PROMPT —
Please write out each entry that follows, keeping it exactly the same.

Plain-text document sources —
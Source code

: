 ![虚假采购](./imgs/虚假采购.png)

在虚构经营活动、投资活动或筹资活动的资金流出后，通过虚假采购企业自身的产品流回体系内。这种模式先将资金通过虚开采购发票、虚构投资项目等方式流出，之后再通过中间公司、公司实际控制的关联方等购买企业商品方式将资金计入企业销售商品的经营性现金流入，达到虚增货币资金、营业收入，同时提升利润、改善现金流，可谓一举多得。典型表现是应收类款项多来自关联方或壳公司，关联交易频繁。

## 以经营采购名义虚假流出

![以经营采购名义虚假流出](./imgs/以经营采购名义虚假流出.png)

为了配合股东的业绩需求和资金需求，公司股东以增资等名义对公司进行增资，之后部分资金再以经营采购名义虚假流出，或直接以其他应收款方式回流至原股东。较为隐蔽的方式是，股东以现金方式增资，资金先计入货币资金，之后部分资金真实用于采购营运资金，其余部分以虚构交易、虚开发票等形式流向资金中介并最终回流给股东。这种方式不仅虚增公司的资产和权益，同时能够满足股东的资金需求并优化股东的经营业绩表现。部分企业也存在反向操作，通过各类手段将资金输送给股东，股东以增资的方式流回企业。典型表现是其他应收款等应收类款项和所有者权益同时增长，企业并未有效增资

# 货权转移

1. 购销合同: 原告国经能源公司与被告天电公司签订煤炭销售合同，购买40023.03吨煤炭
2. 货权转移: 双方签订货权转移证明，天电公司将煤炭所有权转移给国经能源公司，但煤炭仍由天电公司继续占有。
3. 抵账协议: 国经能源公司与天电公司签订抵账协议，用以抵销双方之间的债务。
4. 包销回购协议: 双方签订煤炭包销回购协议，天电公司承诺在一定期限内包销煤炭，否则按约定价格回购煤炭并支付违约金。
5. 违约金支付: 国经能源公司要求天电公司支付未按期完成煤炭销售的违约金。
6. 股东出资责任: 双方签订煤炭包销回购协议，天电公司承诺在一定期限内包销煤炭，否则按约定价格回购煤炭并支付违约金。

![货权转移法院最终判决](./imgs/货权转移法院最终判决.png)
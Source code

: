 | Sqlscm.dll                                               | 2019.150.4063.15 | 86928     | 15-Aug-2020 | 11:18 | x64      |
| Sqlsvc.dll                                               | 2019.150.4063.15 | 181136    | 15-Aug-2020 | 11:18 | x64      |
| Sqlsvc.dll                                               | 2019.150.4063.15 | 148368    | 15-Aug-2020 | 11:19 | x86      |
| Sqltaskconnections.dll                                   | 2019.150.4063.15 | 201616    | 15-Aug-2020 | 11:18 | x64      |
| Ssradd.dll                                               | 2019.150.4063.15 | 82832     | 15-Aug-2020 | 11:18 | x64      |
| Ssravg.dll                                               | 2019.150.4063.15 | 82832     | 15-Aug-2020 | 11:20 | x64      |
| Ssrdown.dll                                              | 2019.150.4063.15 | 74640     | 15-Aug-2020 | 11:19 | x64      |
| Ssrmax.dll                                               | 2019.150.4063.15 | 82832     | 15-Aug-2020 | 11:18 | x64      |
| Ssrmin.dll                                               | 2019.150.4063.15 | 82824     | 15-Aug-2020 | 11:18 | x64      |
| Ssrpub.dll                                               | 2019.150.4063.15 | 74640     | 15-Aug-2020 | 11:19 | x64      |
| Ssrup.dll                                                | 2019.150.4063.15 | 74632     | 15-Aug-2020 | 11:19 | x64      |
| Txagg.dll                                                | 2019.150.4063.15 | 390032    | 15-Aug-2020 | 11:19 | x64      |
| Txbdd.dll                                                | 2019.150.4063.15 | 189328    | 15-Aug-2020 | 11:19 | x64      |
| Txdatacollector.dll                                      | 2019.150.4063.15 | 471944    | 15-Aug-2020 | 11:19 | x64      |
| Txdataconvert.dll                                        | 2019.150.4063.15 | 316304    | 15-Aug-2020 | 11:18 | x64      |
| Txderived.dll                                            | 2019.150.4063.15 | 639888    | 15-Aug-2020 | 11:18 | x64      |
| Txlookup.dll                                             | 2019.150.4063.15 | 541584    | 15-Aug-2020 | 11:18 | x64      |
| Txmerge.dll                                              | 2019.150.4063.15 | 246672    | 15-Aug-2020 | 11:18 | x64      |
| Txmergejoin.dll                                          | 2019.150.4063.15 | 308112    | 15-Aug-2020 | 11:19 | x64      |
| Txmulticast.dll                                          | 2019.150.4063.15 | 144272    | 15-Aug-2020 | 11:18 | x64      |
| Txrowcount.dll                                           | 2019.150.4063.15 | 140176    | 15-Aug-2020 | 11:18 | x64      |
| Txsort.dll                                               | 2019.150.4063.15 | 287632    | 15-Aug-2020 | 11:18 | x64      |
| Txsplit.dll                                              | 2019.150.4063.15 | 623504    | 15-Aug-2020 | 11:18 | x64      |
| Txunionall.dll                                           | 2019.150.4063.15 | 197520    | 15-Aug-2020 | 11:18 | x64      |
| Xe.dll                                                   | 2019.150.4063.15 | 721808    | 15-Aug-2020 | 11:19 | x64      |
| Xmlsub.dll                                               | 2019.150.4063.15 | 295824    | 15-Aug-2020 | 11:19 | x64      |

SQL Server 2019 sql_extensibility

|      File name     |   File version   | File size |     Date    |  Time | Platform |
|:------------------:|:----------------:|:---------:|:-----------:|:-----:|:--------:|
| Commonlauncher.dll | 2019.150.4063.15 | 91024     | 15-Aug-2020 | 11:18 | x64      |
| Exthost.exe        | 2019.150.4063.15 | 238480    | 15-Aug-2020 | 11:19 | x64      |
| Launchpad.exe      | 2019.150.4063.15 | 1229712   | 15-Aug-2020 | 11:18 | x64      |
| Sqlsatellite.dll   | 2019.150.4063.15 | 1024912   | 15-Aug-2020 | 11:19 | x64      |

OUTPUT FOR THIS EXERCISE —
Source code

: ![虚假采购](./imgs/虚假采购.png)

在虚构经营活动、投资活动或筹资活动的资金流出后，通过虚假采购企业自身的产品流回体系内。这种模式先将资金通过虚开采购发票、虚构投资项目等方式流出，之后再通过中间公司、公司实际控制的关联方等购买企业商品方式将资金计入企业销售商品的经营性现金流入，达到虚增货币资金、营业收入，同时提升利润、改善现金流，可谓一举多得。典型表现是应收类款项多来自关联方或壳公司，关联交易频繁。

## 以经营采购名义虚假流出

![以经营采购名义虚假流出](./imgs/以经营采购名义虚假流出.png)

为了配合股东的业绩需求和资金需求，公司股东以增资等名义对公司进行增资，之后部分资金再以经营采购名义虚假流出，或直接以其他应收款方式回流至原股东。较为隐蔽的方式是，股东以现金方式增资，资金先计入货币资金，之后部分资金真实用于采购营运资金，其余部分以虚构交易、虚开发票等形式流向资金中介并最终回流给股东。这种方式不仅虚增公司的资产和权益，同时能够满足股东的资金需求并优化股东的经营业绩表现。部分企业也存在反向操作，通过各类手段将资金输送给股东，股东以增资的方式流回企业。典型表现是其他应收款等应收类款项和所有者权益同时增长，企业并未有效增资

# 货权转移

1. 购销合同: 原告国经能源公司与被告天电公司签订煤炭销售合同，购买40023.03吨煤炭
2. 货权转移: 双方签订货权转移证明，天电公司将煤炭所有权转移给国经能源公司，但煤炭仍由天电公司继续占有。
3. 抵账协议: 国经能源公司与天电公司签订抵账协议，用以抵销双方之间的债务。
4. 包销回购协议: 双方签订煤炭包销回购协议，天电公司承诺在一定期限内包销煤炭，否则按约定价格回购煤炭并支付违约金。
5. 违约金支付: 国经能源公司要求天电公司支付未按期完成煤炭销售的违约金。
6. 股东出资责任: 双方签订煤炭包销回购协议，天电公司承诺在一定期限内包销煤炭，否则按约定价格回购煤炭并支付违约金。

![货权转移法院最终判决](./imgs/货权转移法院最终判决.png)
Source code

: | Sqlscm.dll                                               | 2019.150.4063.15 | 86928     | 15-Aug-2020 | 11:18 | x64      |
| Sqlsvc.dll                                               | 2019.150.4063.15 | 181136    | 15-Aug-2020 | 11:18 | x64      |
| Sqlsvc.dll                                               | 2019.150.4063.15 | 148368    | 15-Aug-2020 | 11:19 | x86      |
| Sqltaskconnections.dll                                   | 2019.150.4063.15 | 201616    | 15-Aug-2020 | 11:18 | x64      |
| Ssradd.dll                                               | 2019.150.4063.15 | 82832     | 15-Aug-2020 | 11:18 | x64      |
| Ssravg.dll                                               | 2019.150.4063.15 | 82832     | 15-Aug-2020 | 11:20 | x64      |
| Ssrdown.dll                                              | 2019.150.4063.15 | 74640     | 15-Aug-2020 | 11:19 | x64      |
| Ssrmax.dll                                               | 2019.150.4063.15 | 82832     | 15-Aug-2020 | 11:18 | x64      |
| Ssrmin.dll                                               | 2019.150.4063.15 | 82824     | 15-Aug-2020 | 11:18 | x64      |
| Ssrpub.dll                                               | 2019.150.4063.15 | 74640     | 15-Aug-2020 | 11:19 | x64      |
| Ssrup.dll                                                | 2019.150.4063.15 | 74632     | 15-Aug-2020 | 11:19 | x64      |
| Txagg.dll                                                | 2019.150.4063.15 | 390032    | 15-Aug-2020 | 11:19 | x64      |
| Txbdd.dll                                                | 2019.150.4063.15 | 189328    | 15-Aug-2020 | 11:19 | x64      |
| Txdatacollector.dll                                      | 2019.150.4063.15 | 471944    | 15-Aug-2020 | 11:19 | x64      |
| Txdataconvert.dll                                        | 2019.150.4063.15 | 316304    | 15-Aug-2020 | 11:18 | x64      |
| Txderived.dll                                            | 2019.150.4063.15 | 639888    | 15-Aug-2020 | 11:18 | x64      |
| Txlookup.dll                                             | 2019.150.4063.15 | 541584    | 15-Aug-2020 | 11:18 | x64      |
| Txmerge.dll                                              | 2019.150.4063.15 | 246672    | 15-Aug-2020 | 11:18 | x64      |
| Txmergejoin.dll                                          | 2019.150.4063.15 | 308112    | 15-Aug-2020 | 11:19 | x64      |
| Txmulticast.dll                                          | 2019.150.4063.15 | 144272    | 15-Aug-2020 | 11:18 | x64      |
| Txrowcount.dll                                           | 2019.150.4063.15 | 140176    | 15-Aug-2020 | 11:18 | x64      |
| Txsort.dll                                               | 2019.150.4063.15 | 287632    | 15-Aug-2020 | 11:18 | x64      |
| Txsplit.dll                                              | 2019.150.4063.15 | 623504    | 15-Aug-2020 | 11:18 | x64      |
| Txunionall.dll                                           | 2019.150.4063.15 | 197520    | 15-Aug-2020 | 11:18 | x64      |
| Xe.dll                                                   | 2019.150.4063.15 | 721808    | 15-Aug-2020 | 11:19 | x64      |
| Xmlsub.dll                                               | 2019.150.4063.15 | 295824    | 15-Aug-2020 | 11:19 | x64      |

SQL Server 2019 sql_extensibility

|      File name     |   File version   | File size |     Date    |  Time | Platform |
|:------------------:|:----------------:|:---------:|:-----------:|:-----:|:--------:|
| Commonlauncher.dll | 2019.150.4063.15 | 91024     | 15-Aug-2020 | 11:18 | x64      |
| Exthost.exe        | 2019.150.4063.15 | 238480    | 15-Aug-2020 | 11:19 | x64      |
| Launchpad.exe      | 2019.150.4063.15 | 1229712   | 15-Aug-2020 | 11:18 | x64      |
| Sqlsatellite.dll   | 2019.150.4063.15 | 1024912   | 15-Aug-2020 | 11:19 | x64      |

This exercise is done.